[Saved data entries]
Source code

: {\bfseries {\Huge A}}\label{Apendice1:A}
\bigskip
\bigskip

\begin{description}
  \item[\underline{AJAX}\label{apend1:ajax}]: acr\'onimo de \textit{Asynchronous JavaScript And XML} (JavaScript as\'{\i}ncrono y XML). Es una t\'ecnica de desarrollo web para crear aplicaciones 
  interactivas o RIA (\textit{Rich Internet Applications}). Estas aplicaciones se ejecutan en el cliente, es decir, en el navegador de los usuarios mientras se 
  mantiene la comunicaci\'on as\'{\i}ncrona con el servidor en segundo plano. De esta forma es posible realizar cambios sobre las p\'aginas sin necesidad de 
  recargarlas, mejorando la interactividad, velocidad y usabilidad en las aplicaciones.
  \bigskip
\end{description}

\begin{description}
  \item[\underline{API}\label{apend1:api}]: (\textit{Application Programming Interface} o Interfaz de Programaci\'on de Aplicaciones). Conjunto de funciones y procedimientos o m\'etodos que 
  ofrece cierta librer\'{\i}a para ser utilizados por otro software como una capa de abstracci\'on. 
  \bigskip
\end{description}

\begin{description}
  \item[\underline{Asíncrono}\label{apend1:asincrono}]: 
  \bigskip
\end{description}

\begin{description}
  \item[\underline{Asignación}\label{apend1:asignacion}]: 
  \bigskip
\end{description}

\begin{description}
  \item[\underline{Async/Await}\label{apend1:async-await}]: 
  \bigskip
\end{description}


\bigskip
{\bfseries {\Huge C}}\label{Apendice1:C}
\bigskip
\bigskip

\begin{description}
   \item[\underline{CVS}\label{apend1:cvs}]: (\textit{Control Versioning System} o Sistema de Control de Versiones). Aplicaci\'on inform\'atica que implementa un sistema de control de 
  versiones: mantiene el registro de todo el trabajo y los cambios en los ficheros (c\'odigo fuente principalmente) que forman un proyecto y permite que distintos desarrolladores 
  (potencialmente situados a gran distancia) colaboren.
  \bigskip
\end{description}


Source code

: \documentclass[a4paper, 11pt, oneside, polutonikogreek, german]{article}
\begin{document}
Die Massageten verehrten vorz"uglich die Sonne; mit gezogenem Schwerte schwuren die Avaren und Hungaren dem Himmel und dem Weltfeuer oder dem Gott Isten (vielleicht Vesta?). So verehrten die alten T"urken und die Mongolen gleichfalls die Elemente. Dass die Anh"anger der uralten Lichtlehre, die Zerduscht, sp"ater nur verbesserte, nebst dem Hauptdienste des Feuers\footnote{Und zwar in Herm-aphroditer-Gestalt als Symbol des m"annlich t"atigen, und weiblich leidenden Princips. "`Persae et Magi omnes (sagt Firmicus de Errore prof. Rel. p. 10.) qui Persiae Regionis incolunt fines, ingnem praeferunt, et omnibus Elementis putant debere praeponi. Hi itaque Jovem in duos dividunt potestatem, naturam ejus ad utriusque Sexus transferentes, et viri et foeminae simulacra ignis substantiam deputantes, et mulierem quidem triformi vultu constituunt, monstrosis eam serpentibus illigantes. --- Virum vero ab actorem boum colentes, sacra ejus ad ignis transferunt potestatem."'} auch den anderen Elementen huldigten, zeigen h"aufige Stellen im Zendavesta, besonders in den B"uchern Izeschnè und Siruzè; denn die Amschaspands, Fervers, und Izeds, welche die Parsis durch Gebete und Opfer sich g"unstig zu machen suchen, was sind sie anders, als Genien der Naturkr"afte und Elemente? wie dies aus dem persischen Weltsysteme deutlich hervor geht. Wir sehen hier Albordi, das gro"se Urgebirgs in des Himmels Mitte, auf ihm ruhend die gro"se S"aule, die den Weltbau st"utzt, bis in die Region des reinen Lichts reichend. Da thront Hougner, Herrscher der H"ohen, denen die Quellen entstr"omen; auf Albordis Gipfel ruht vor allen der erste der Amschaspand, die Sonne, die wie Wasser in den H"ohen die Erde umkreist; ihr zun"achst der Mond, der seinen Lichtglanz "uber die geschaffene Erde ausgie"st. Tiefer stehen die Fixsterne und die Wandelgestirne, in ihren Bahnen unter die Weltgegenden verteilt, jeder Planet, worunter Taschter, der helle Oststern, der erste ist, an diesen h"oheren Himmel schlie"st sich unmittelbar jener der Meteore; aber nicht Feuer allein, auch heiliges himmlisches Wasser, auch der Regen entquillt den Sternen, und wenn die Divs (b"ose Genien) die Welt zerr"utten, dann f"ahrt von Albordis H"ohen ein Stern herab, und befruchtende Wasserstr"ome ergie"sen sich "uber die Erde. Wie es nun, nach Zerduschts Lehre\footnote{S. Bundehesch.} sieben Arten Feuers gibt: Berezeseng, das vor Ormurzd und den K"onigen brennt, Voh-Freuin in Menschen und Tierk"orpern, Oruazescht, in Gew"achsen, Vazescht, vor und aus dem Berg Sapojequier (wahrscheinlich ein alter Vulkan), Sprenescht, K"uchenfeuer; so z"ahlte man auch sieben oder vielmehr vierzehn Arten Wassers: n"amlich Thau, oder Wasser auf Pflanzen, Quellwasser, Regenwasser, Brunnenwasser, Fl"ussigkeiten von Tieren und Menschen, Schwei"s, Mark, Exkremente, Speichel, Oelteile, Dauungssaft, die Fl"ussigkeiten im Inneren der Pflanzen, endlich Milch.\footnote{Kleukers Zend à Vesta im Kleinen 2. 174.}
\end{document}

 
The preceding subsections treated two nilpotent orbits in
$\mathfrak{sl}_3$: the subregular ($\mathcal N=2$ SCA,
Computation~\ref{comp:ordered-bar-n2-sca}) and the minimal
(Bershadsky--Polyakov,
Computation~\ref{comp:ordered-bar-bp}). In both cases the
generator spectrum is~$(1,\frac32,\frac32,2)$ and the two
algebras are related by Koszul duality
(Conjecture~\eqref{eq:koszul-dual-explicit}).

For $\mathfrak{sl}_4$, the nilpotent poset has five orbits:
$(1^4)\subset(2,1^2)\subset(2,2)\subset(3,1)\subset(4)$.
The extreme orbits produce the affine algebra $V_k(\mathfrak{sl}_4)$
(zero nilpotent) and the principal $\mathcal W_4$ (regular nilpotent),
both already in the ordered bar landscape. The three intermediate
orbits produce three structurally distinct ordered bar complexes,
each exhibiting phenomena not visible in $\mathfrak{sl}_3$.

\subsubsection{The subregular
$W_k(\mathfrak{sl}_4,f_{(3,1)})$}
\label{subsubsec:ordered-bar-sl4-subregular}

## What the exercise asks
The answer should reproduce each entry above in full.

## Exercise solution
Source code

: {\bfseries {\Huge A}}\label{Apendice1:A}
\bigskip
\bigskip

\begin{description}
  \item[\underline{AJAX}\label{apend1:ajax}]: acr\'onimo de \textit{Asynchronous JavaScript And XML} (JavaScript as\'{\i}ncrono y XML). Es una t\'ecnica de desarrollo web para crear aplicaciones 
  interactivas o RIA (\textit{Rich Internet Applications}). Estas aplicaciones se ejecutan en el cliente, es decir, en el navegador de los usuarios mientras se 
  mantiene la comunicaci\'on as\'{\i}ncrona con el servidor en segundo plano. De esta forma es posible realizar cambios sobre las p\'aginas sin necesidad de 
  recargarlas, mejorando la interactividad, velocidad y usabilidad en las aplicaciones.
  \bigskip
\end{description}

\begin{description}
  \item[\underline{API}\label{apend1:api}]: (\textit{Application Programming Interface} o Interfaz de Programaci\'on de Aplicaciones). Conjunto de funciones y procedimientos o m\'etodos que 
  ofrece cierta librer\'{\i}a para ser utilizados por otro software como una capa de abstracci\'on. 
  \bigskip
\end{description}

\begin{description}
  \item[\underline{Asíncrono}\label{apend1:asincrono}]: 
  \bigskip
\end{description}

\begin{description}
  \item[\underline{Asignación}\label{apend1:asignacion}]: 
  \bigskip
\end{description}

\begin{description}
  \item[\underline{Async/Await}\label{apend1:async-await}]: 
  \bigskip
\end{description}


\bigskip
{\bfseries {\Huge C}}\label{Apendice1:C}
\bigskip
\bigskip

\begin{description}
   \item[\underline{CVS}\label{apend1:cvs}]: (\textit{Control Versioning System} o Sistema de Control de Versiones). Aplicaci\'on inform\'atica que implementa un sistema de control de 
  versiones: mantiene el registro de todo el trabajo y los cambios en los ficheros (c\'odigo fuente principalmente) que forman un proyecto y permite que distintos desarrolladores 
  (potencialmente situados a gran distancia) colaboren.
  \bigskip
\end{description}


Source code

: \documentclass[a4paper, 11pt, oneside, polutonikogreek, german]{article}
\begin{document}
Die Massageten verehrten vorz"uglich die Sonne; mit gezogenem Schwerte schwuren die Avaren und Hungaren dem Himmel und dem Weltfeuer oder dem Gott Isten (vielleicht Vesta?). So verehrten die alten T"urken und die Mongolen gleichfalls die Elemente. Dass die Anh"anger der uralten Lichtlehre, die Zerduscht, sp"ater nur verbesserte, nebst dem Hauptdienste des Feuers\footnote{Und zwar in Herm-aphroditer-Gestalt als Symbol des m"annlich t"atigen, und weiblich leidenden Princips. "`Persae et Magi omnes (sagt Firmicus de Errore prof. Rel. p. 10.) qui Persiae Regionis incolunt fines, ingnem praeferunt, et omnibus Elementis putant debere praeponi. Hi itaque Jovem in duos dividunt potestatem, naturam ejus ad utriusque Sexus transferentes, et viri et foeminae simulacra ignis substantiam deputantes, et mulierem quidem triformi vultu constituunt, monstrosis eam serpentibus illigantes. --- Virum vero ab actorem boum colentes, sacra ejus ad ignis transferunt potestatem."'} auch den anderen Elementen huldigten, zeigen h"aufige Stellen im Zendavesta, besonders in den B"uchern Izeschnè und Siruzè; denn die Amschaspands, Fervers, und Izeds, welche die Parsis durch Gebete und Opfer sich g"unstig zu machen suchen, was sind sie anders, als Genien der Naturkr"afte und Elemente? wie dies aus dem persischen Weltsysteme deutlich hervor geht. Wir sehen hier Albordi, das gro"se Urgebirgs in des Himmels Mitte, auf ihm ruhend die gro"se S"aule, die den Weltbau st"utzt, bis in die Region des reinen Lichts reichend. Da thront Hougner, Herrscher der H"ohen, denen die Quellen entstr"omen; auf Albordis Gipfel ruht vor allen der erste der Amschaspand, die Sonne, die wie Wasser in den H"ohen die Erde umkreist; ihr zun"achst der Mond, der seinen Lichtglanz "uber die geschaffene Erde ausgie"st. Tiefer stehen die Fixsterne und die Wandelgestirne, in ihren Bahnen unter die Weltgegenden verteilt, jeder Planet, worunter Taschter, der helle Oststern, der erste ist, an diesen h"oheren Himmel schlie"st sich unmittelbar jener der Meteore; aber nicht Feuer allein, auch heiliges himmlisches Wasser, auch der Regen entquillt den Sternen, und wenn die Divs (b"ose Genien) die Welt zerr"utten, dann f"ahrt von Albordis H"ohen ein Stern herab, und befruchtende Wasserstr"ome ergie"sen sich "uber die Erde. Wie es nun, nach Zerduschts Lehre\footnote{S. Bundehesch.} sieben Arten Feuers gibt: Berezeseng, das vor Ormurzd und den K"onigen brennt, Voh-Freuin in Menschen und Tierk"orpern, Oruazescht, in Gew"achsen, Vazescht, vor und aus dem Berg Sapojequier (wahrscheinlich ein alter Vulkan), Sprenescht, K"uchenfeuer; so z"ahlte man auch sieben oder vielmehr vierzehn Arten Wassers: n"amlich Thau, oder Wasser auf Pflanzen, Quellwasser, Regenwasser, Brunnenwasser, Fl"ussigkeiten von Tieren und Menschen, Schwei"s, Mark, Exkremente, Speichel, Oelteile, Dauungssaft, die Fl"ussigkeiten im Inneren der Pflanzen, endlich Milch.\footnote{Kleukers Zend à Vesta im Kleinen 2. 174.}
\end{document}

 
The preceding subsections treated two nilpotent orbits in
$\mathfrak{sl}_3$: the subregular ($\mathcal N=2$ SCA,
Computation~\ref{comp:ordered-bar-n2-sca}) and the minimal
(Bershadsky--Polyakov,
Computation~\ref{comp:ordered-bar-bp}). In both cases the
generator spectrum is~$(1,\frac32,\frac32,2)$ and the two
algebras are related by Koszul duality
(Conjecture~\eqref{eq:koszul-dual-explicit}).

For $\mathfrak{sl}_4$, the nilpotent poset has five orbits:
$(1^4)\subset(2,1^2)\subset(2,2)\subset(3,1)\subset(4)$.
The extreme orbits produce the affine algebra $V_k(\mathfrak{sl}_4)$
(zero nilpotent) and the principal $\mathcal W_4$ (regular nilpotent),
both already in the ordered bar landscape. The three intermediate
orbits produce three structurally distinct ordered bar complexes,
each exhibiting phenomena not visible in $\mathfrak{sl}_3$.

\subsubsection{The subregular
$W_k(\mathfrak{sl}_4,f_{(3,1)})$}
\label{subsubsec:ordered-bar-sl4-subregular}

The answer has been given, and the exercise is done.